Buncis di Banyumas bukan sekedar nama sayuran untuk lauk pauk. Buncis juga menjadi nama salah satu kesenian local setempat. Kesenian ini tersaji dalam bentuk seni pertunjukan rakyat. Pemain terdiri dari delapan orang yang menari sambil menyanyi, sekaligus menjadi musisinya. Dalam sajiannya keseluruhan pemain mengenakan kostum berupa kain yang dibuat menyerupai rumbai-rumbai menutup aurat. Sedangkan di kepalanya dikenakan mahkota yang terbuat dari rangkaian bulu ayam.
Para
pemain dalam pertunjukannya membawa alat musik angklung berlaras slendro.
Masing masing membawa satu buah alat musik yang berisi satu jenis nada yang
berbeda. Enam orang di antaranya memegang alat bernada 2 (ro), 3 (lu), 5 (ma),
6 (nem) 1 (ji tinggi) dan 2 (ro tinggi). Dua orang yang lain memegang
instrument kendhang dan gong bumbung. Dalam membangun sajian musical,
masing-masing pemain menjalankan fungsi nada sesuai dengan alur lagu balungan
gendhing. Dari permainan alat-alat musik yang demikian, mereka mampu menyajikan
gendhing-gendhing Banyumasan.
Hingga
saat ini seni buncis masih bertahan hidup di wilayah kecamatan Somagede,
tepatnya di Desa Tanggeran, Klinting, dan Sokawera.
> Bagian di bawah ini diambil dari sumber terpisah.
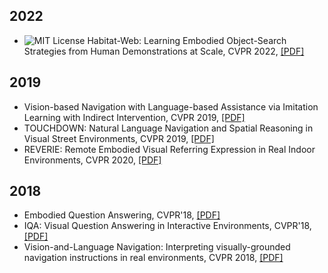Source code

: ## 2022
- ![MIT License](https://img.shields.io/badge/license-MIT-green.svg) Habitat-Web: Learning Embodied Object-Search Strategies from Human Demonstrations at Scale, CVPR 2022, [[PDF]](https://arxiv.org/pdf/2204.03514.pdf)  

## 2019
- Vision-based Navigation with Language-based Assistance via Imitation Learning with Indirect Intervention, CVPR 2019, [[PDF]](https://arxiv.org/abs/1812.04155)
- TOUCHDOWN: Natural Language Navigation and Spatial Reasoning in Visual Street Environments, CVPR 2019, [[PDF]](https://arxiv.org/abs/1811.12354)
- REVERIE: Remote Embodied Visual Referring Expression in Real Indoor Environments, CVPR 2020, [[PDF]](https://arxiv.org/abs/1904.10151)


## 2018
- Embodied Question Answering, CVPR'18, [[PDF]](https://arxiv.org/abs/1711.11543)
- IQA: Visual Question Answering in Interactive Environments, CVPR'18, [[PDF]](https://arxiv.org/abs/1712.03316)
- Vision-and-Language Navigation: Interpreting visually-grounded navigation instructions in real environments, CVPR 2018, [[PDF]](https://arxiv.org/abs/1711.07280)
Semua berjumlah empat
kelompok, yaitu di Tanggeran terdapat dua kelompok, Klinting (satu kelompok),
dan Sokawera (satu kelompok). Hingga dasawarsa 1970-an, buncis masih bias
ditemukan di wilayah kecamatan Kemranjen dan Kebasen. Namun seiring dengan
perubahan jaman dari era tradisional-agraris ke modern teknologis, keberadaan
seni buncis di kedua kecamatan ini berangsur-angsur mengalami kepunahan.